Problem details
Restate all the data word for word, leaving nothing out.

Records for this task

>>

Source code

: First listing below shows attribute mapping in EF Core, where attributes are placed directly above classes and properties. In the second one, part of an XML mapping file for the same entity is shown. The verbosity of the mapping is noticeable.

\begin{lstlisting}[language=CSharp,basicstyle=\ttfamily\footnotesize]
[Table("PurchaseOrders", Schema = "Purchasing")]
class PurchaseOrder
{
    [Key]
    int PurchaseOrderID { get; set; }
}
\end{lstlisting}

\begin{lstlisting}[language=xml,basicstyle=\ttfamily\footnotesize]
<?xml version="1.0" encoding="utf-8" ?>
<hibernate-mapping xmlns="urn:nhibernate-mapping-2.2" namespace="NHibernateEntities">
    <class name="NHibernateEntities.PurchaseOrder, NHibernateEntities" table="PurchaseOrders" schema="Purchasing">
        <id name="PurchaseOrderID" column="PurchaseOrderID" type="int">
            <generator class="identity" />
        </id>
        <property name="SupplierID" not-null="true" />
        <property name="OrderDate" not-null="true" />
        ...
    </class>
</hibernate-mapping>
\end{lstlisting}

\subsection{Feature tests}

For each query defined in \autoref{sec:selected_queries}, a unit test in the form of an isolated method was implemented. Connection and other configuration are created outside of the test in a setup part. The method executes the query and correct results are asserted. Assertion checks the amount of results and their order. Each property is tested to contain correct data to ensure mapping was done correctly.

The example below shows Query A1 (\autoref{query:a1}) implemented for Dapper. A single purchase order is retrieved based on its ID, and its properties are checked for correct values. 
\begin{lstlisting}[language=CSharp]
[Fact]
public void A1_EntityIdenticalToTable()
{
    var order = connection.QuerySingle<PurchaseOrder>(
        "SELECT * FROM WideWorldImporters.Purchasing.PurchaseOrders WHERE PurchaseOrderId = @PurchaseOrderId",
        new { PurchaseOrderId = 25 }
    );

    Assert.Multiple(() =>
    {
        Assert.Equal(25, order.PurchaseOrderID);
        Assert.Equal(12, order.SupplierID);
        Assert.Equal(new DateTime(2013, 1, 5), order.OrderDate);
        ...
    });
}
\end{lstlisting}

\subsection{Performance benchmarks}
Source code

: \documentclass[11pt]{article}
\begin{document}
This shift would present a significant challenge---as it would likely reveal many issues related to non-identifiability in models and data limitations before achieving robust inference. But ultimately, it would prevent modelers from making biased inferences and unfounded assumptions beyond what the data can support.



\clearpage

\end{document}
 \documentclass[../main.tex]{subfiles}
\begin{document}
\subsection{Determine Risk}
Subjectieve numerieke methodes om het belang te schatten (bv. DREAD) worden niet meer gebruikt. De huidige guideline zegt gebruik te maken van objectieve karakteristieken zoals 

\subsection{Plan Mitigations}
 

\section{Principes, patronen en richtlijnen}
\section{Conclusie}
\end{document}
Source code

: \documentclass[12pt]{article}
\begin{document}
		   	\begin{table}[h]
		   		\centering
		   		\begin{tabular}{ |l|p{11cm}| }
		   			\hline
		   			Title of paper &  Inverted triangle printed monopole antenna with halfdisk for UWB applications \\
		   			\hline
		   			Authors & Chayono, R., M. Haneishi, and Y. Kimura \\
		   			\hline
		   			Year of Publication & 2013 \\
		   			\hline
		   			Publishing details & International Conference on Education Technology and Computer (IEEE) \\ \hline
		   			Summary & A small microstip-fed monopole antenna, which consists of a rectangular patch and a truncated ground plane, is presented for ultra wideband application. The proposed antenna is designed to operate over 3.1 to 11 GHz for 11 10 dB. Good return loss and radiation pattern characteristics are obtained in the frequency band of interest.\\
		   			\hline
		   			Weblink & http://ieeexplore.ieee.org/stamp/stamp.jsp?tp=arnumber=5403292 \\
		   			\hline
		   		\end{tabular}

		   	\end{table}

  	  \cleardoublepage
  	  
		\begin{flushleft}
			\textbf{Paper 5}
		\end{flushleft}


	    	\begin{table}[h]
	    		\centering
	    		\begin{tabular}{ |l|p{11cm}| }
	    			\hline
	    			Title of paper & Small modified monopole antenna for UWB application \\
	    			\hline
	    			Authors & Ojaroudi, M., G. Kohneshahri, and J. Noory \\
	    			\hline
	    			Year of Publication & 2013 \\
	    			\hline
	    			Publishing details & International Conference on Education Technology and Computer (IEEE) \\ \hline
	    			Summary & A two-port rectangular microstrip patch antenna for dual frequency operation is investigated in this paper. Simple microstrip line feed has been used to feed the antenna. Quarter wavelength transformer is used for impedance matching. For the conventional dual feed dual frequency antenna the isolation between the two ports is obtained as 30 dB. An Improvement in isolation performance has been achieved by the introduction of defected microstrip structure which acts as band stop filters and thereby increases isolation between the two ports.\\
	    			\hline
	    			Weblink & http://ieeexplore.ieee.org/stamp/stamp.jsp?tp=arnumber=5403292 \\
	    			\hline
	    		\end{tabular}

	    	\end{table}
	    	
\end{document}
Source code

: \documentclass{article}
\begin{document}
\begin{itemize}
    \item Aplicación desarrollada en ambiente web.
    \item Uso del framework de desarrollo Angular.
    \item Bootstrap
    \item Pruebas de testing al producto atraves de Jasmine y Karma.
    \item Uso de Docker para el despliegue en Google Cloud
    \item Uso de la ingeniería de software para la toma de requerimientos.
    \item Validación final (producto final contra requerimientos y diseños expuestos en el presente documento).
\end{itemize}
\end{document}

<<

Exercise output
Source code

: First listing below shows attribute mapping in EF Core, where attributes are placed directly above classes and properties. In the second one, part of an XML mapping file for the same entity is shown. The verbosity of the mapping is noticeable.

\begin{lstlisting}[language=CSharp,basicstyle=\ttfamily\footnotesize]
[Table("PurchaseOrders", Schema = "Purchasing")]
class PurchaseOrder
{
    [Key]
    int PurchaseOrderID { get; set; }
}
\end{lstlisting}

\begin{lstlisting}[language=xml,basicstyle=\ttfamily\footnotesize]
<?xml version="1.0" encoding="utf-8" ?>
<hibernate-mapping xmlns="urn:nhibernate-mapping-2.2" namespace="NHibernateEntities">
    <class name="NHibernateEntities.PurchaseOrder, NHibernateEntities" table="PurchaseOrders" schema="Purchasing">
        <id name="PurchaseOrderID" column="PurchaseOrderID" type="int">
            <generator class="identity" />
        </id>
        <property name="SupplierID" not-null="true" />
        <property name="OrderDate" not-null="true" />
        ...
    </class>
</hibernate-mapping>
\end{lstlisting}

\subsection{Feature tests}

For each query defined in \autoref{sec:selected_queries}, a unit test in the form of an isolated method was implemented. Connection and other configuration are created outside of the test in a setup part. The method executes the query and correct results are asserted. Assertion checks the amount of results and their order. Each property is tested to contain correct data to ensure mapping was done correctly.

The example below shows Query A1 (\autoref{query:a1}) implemented for Dapper. A single purchase order is retrieved based on its ID, and its properties are checked for correct values. 
\begin{lstlisting}[language=CSharp]
[Fact]
public void A1_EntityIdenticalToTable()
{
    var order = connection.QuerySingle<PurchaseOrder>(
        "SELECT * FROM WideWorldImporters.Purchasing.PurchaseOrders WHERE PurchaseOrderId = @PurchaseOrderId",
        new { PurchaseOrderId = 25 }
    );

    Assert.Multiple(() =>
    {
        Assert.Equal(25, order.PurchaseOrderID);
        Assert.Equal(12, order.SupplierID);
        Assert.Equal(new DateTime(2013, 1, 5), order.OrderDate);
        ...
    });
}
\end{lstlisting}

\subsection{Performance benchmarks}
Source code

: \documentclass[11pt]{article}
\begin{document}
This shift would present a significant challenge---as it would likely reveal many issues related to non-identifiability in models and data limitations before achieving robust inference. But ultimately, it would prevent modelers from making biased inferences and unfounded assumptions beyond what the data can support.



\clearpage

\end{document}
 \documentclass[../main.tex]{subfiles}
\begin{document}
\subsection{Determine Risk}
Subjectieve numerieke methodes om het belang te schatten (bv. DREAD) worden niet meer gebruikt. De huidige guideline zegt gebruik te maken van objectieve karakteristieken zoals 

\subsection{Plan Mitigations}
 

\section{Principes, patronen en richtlijnen}
\section{Conclusie}
\end{document}
Source code

: \documentclass[12pt]{article}
\begin{document}
		   	\begin{table}[h]
		   		\centering
		   		\begin{tabular}{ |l|p{11cm}| }
		   			\hline
		   			Title of paper &  Inverted triangle printed monopole antenna with halfdisk for UWB applications \\
		   			\hline
		   			Authors & Chayono, R., M. Haneishi, and Y. Kimura \\
		   			\hline
		   			Year of Publication & 2013 \\
		   			\hline
		   			Publishing details & International Conference on Education Technology and Computer (IEEE) \\ \hline
		   			Summary & A small microstip-fed monopole antenna, which consists of a rectangular patch and a truncated ground plane, is presented for ultra wideband application. The proposed antenna is designed to operate over 3.1 to 11 GHz for 11 10 dB. Good return loss and radiation pattern characteristics are obtained in the frequency band of interest.\\
		   			\hline
		   			Weblink & http://ieeexplore.ieee.org/stamp/stamp.jsp?tp=arnumber=5403292 \\
		   			\hline
		   		\end{tabular}

		   	\end{table}

  	  \cleardoublepage
  	  
		\begin{flushleft}
			\textbf{Paper 5}
		\end{flushleft}


	    	\begin{table}[h]
	    		\centering
	    		\begin{tabular}{ |l|p{11cm}| }
	    			\hline
	    			Title of paper & Small modified monopole antenna for UWB application \\
	    			\hline
	    			Authors & Ojaroudi, M., G. Kohneshahri, and J. Noory \\
	    			\hline
	    			Year of Publication & 2013 \\
	    			\hline
	    			Publishing details & International Conference on Education Technology and Computer (IEEE) \\ \hline
	    			Summary & A two-port rectangular microstrip patch antenna for dual frequency operation is investigated in this paper. Simple microstrip line feed has been used to feed the antenna. Quarter wavelength transformer is used for impedance matching. For the conventional dual feed dual frequency antenna the isolation between the two ports is obtained as 30 dB. An Improvement in isolation performance has been achieved by the introduction of defected microstrip structure which acts as band stop filters and thereby increases isolation between the two ports.\\
	    			\hline
	    			Weblink & http://ieeexplore.ieee.org/stamp/stamp.jsp?tp=arnumber=5403292 \\
	    			\hline
	    		\end{tabular}

	    	\end{table}
	    	
\end{document}
Source code

: \documentclass{article}
\begin{document}
\begin{itemize}
    \item Aplicación desarrollada en ambiente web.
    \item Uso del framework de desarrollo Angular.
    \item Bootstrap
    \item Pruebas de testing al producto atraves de Jasmine y Karma.
    \item Uso de Docker para el despliegue en Google Cloud
    \item Uso de la ingeniería de software para la toma de requerimientos.
    \item Validación final (producto final contra requerimientos y diseños expuestos en el presente documento).
\end{itemize}
\end{document}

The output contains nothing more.